<<<<

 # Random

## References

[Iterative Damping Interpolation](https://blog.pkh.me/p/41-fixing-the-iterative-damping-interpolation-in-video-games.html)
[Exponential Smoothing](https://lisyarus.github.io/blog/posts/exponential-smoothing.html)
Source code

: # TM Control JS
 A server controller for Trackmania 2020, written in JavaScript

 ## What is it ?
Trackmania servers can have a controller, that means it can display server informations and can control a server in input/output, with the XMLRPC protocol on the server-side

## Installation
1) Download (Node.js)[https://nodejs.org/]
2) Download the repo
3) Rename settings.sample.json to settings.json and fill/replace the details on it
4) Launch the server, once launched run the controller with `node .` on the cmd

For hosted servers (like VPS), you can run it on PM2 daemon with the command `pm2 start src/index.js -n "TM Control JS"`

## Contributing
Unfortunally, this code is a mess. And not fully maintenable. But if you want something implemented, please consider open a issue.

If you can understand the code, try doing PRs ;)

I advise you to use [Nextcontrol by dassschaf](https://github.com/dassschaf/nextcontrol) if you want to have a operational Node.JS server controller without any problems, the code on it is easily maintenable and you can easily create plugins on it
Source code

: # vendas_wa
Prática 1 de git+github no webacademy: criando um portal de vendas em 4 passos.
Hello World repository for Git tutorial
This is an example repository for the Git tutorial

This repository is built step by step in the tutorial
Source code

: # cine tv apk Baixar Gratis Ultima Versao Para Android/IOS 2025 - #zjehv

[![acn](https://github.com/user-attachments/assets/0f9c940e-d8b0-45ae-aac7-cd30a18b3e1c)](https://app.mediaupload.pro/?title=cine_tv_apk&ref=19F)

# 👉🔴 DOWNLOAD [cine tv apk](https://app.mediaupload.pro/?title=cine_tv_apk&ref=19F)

>>>>
<<<<

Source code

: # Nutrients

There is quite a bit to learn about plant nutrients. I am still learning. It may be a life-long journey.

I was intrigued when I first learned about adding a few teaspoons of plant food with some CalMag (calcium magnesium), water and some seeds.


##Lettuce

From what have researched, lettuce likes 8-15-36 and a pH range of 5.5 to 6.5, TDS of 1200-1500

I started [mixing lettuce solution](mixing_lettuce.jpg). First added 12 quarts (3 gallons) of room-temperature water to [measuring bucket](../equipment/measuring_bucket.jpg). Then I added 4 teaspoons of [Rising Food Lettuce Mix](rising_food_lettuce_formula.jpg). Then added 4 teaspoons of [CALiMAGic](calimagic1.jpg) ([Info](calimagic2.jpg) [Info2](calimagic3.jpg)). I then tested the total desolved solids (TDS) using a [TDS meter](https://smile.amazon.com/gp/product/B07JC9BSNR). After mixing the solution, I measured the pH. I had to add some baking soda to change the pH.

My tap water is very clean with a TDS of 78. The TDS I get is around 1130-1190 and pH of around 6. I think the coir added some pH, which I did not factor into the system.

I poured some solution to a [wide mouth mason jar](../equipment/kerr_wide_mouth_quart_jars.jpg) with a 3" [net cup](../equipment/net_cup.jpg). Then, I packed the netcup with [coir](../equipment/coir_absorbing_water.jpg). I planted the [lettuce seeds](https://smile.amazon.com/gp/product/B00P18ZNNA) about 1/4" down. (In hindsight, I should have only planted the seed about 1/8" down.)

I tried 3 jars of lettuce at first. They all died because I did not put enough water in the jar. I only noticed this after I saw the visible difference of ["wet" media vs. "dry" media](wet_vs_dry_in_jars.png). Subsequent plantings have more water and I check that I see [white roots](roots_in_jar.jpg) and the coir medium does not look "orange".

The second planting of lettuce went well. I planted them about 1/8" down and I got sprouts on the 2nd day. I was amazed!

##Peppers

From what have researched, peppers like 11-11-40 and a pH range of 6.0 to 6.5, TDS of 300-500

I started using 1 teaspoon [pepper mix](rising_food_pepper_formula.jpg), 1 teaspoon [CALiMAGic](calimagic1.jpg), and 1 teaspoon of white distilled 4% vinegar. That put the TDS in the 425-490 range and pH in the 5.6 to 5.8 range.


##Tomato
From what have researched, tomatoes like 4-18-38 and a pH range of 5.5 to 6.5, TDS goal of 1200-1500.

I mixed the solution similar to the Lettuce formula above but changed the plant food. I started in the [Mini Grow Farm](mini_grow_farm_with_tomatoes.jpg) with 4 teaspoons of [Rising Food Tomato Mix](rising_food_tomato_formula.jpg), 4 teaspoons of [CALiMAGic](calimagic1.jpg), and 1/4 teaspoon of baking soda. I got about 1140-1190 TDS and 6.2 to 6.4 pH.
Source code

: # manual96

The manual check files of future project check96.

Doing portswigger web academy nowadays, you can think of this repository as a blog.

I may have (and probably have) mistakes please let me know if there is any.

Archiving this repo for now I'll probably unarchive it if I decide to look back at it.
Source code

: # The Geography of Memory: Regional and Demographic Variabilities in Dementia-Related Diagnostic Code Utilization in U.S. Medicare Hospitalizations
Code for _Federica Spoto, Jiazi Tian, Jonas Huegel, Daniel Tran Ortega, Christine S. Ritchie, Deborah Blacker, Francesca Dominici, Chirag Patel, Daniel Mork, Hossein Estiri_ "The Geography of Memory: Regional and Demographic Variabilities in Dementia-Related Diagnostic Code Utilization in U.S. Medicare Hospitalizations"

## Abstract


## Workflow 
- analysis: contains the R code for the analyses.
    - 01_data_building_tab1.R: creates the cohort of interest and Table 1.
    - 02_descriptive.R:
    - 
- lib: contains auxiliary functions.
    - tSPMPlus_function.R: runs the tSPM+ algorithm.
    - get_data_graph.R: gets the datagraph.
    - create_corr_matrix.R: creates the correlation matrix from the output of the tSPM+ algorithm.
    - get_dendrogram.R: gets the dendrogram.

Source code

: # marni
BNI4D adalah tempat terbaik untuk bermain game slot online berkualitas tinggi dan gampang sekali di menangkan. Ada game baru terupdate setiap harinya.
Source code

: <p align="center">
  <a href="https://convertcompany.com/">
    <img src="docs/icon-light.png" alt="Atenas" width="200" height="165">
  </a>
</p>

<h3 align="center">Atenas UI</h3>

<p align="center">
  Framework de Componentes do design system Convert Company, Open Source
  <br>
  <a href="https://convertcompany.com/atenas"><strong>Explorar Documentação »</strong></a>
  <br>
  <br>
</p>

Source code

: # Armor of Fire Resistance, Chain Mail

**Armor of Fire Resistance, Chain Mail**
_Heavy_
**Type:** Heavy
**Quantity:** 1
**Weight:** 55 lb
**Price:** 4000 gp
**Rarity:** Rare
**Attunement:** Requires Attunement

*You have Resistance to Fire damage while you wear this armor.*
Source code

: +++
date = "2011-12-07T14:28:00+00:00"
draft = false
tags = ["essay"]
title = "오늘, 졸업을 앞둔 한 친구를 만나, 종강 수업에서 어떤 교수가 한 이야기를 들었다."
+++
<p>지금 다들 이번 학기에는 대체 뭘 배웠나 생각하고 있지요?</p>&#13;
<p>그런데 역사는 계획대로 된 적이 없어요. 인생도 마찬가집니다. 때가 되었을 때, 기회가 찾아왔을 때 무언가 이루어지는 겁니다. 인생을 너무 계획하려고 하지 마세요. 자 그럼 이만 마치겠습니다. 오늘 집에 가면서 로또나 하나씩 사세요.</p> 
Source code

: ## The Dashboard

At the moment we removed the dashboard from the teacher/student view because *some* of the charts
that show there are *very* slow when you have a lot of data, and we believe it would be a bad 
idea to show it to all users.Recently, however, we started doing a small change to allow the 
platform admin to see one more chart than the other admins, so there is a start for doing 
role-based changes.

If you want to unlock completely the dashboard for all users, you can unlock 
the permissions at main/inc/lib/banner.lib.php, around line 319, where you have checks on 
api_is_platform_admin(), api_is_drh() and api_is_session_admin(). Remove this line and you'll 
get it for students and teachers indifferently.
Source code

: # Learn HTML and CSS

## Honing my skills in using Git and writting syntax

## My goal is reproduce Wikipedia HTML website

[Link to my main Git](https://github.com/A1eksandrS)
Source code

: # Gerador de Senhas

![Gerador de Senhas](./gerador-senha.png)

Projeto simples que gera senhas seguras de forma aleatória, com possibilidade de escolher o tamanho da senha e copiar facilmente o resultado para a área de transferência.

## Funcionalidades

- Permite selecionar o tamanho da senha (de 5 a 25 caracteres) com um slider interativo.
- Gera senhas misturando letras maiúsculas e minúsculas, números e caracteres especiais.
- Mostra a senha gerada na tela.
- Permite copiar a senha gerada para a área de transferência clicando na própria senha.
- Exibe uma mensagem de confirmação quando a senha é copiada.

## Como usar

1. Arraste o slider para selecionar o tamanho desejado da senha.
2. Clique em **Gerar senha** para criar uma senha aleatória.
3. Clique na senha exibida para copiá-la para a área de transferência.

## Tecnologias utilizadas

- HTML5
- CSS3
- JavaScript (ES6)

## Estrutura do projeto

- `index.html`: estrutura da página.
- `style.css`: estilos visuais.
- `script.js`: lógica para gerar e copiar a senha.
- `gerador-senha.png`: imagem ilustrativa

>>>>
<<<<

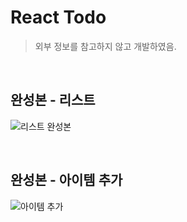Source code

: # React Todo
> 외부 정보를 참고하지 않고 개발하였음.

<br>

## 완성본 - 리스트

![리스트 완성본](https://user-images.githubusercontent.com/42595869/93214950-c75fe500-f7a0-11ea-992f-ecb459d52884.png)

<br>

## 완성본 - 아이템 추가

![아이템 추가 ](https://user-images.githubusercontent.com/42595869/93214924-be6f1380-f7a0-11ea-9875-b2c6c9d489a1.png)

>>>>

### Your objective
A single number is required: the count of lines in the data that include the string "users".

### Output of the task
2